§ Directions
From the first line of the data down to and including the line with "Each of the", copy everything exactly, leaving out pictures.

[[ Input records open ]]

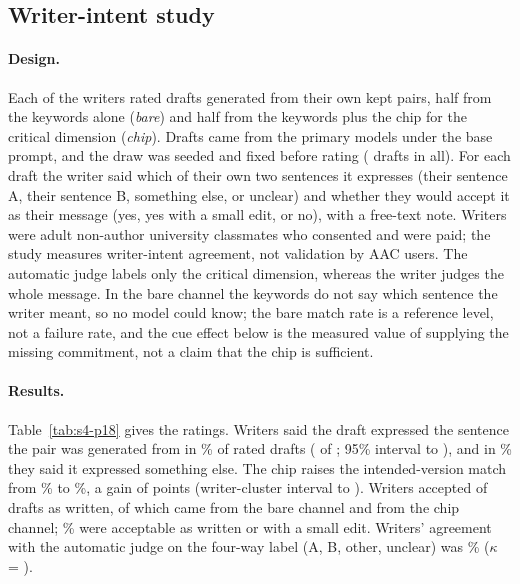 \subsection{Writer-intent study}\label{sec:waterfall}

\paragraph{Design.}
Each of the \jmpOneEightWriters{} writers rated \jmpOneEightPerWriter{} drafts generated from their own kept pairs, half from the keywords alone (\emph{bare}) and half from the keywords plus the chip for the critical dimension (\emph{chip}).
Drafts came from the \jmwmModels{} primary models under the base prompt, and the draw was seeded and fixed before rating (\jmpOneEightAcceptN{} drafts in all).
For each draft the writer said which of their own two sentences it expresses (their sentence A, their sentence B, something else, or unclear) and whether they would accept it as their message (yes, yes with a small edit, or no), with a free-text note.
Writers were adult non-author university classmates who consented and were paid; the study measures writer-intent agreement, not validation by AAC users.
The automatic judge labels only the critical dimension, whereas the writer judges the whole message.
In the bare channel the keywords do not say which sentence the writer meant, so no model could know; the bare match rate is a reference level, not a failure rate, and the cue effect below is the measured value of supplying the missing commitment, not a claim that the chip is sufficient.

\paragraph{Results.}
Table~\ref{tab:s4-p18} gives the ratings.
Writers said the draft expressed the sentence the pair was generated from in \jmpOneEightMatchAll{}\% of rated drafts (\jmpOneEightMatchAllK{} of \jmpOneEightMatchAllN{}; 95\% interval \jmpOneEightMatchAllLo{} to \jmpOneEightMatchAllHi{}), and in \jmpOneEightElse{}\% they said it expressed something else.
The chip raises the intended-version match from \jmpOneEightMatchBare{}\% to \jmpOneEightMatchChip{}\%, a gain of \jmpOneEightCueGain{} points (writer-cluster interval \jmpOneEightCueGainLo{} to \jmpOneEightCueGainHi{}).
Writers accepted \jmpOneEightAcceptYesK{} of \jmpOneEightAcceptN{} drafts as written, of which \jmpOneEightYesBareK{} came from the bare channel and \jmpOneEightYesChipK{} from the chip channel; \jmpOneEightAcceptYesSmall{}\% were acceptable as written or with a small edit.
Writers' agreement with the automatic judge on the four-way label (A, B, other, unclear) was \jmpOneEightAgreeFour{}\% ($\kappa$ = \jmpOneEightKappa{}).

[[ Input records closed ]]

§ Response area
 \subsection{Writer-intent study}\label{sec:waterfall}

\paragraph{Design.}
Each of the \jmpOneEightWriters{} writers rated \jmpOneEightPerWriter{} drafts generated from their own kept pairs, half from the keywords alone (\emph{bare}) and half from the keywords plus the chip for the critical dimension (\emph{chip}).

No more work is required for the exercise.